## Problem
Select and copy out every line in the records containing "that".

## Supplied data
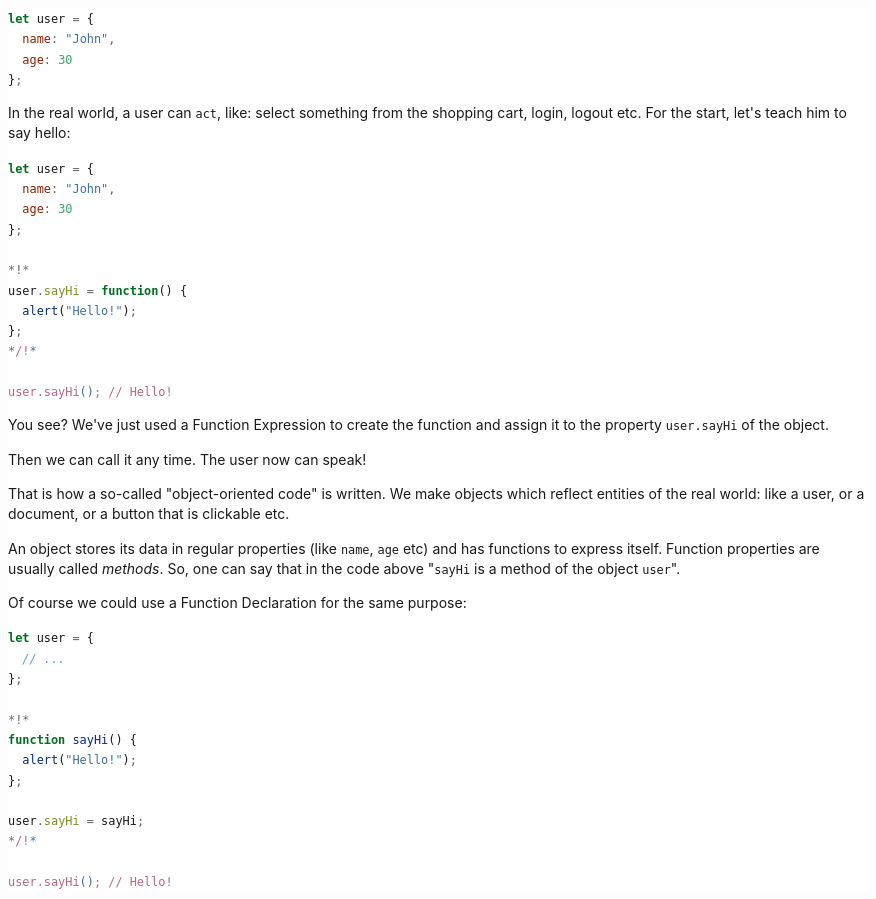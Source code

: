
 ```js
let user = {
  name: "John",
  age: 30
};
```

In the real world, a user can `act`, like: select something from the shopping cart, login, logout etc. For the start, let's teach him to say hello:

```js run
let user = {
  name: "John",
  age: 30
};

*!*
user.sayHi = function() {
  alert("Hello!");
};
*/!*

user.sayHi(); // Hello!
```

You see? We've just used a Function Expression to create the function and assign it to the property `user.sayHi` of the object.

Then we can call it any time. The user now can speak!

That is how a so-called "object-oriented code" is written. We make objects which reflect entities of the real world: like a user, or a document, or a button that is clickable etc.

An object stores its data in regular properties (like `name`, `age` etc) and has functions to express itself. Function properties are usually called *methods*. So, one can say that in the code above "`sayHi` is a method of the object `user`". 



Of course we could use a Function Declaration for the same purpose:

```js run
let user = {
  // ...
};

*!*
function sayHi() {
  alert("Hello!");
};

user.sayHi = sayHi;
*/!*

user.sayHi(); // Hello!
```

## Answer box
That is how a so-called "object-oriented code" is written. We make objects which reflect entities of the real world: like a user, or a document, or a button that is clickable etc.
An object stores its data in regular properties (like `name`, `age` etc) and has functions to express itself. Function properties are usually called *methods*. So, one can say that in the code above "`sayHi` is a method of the object `user`". 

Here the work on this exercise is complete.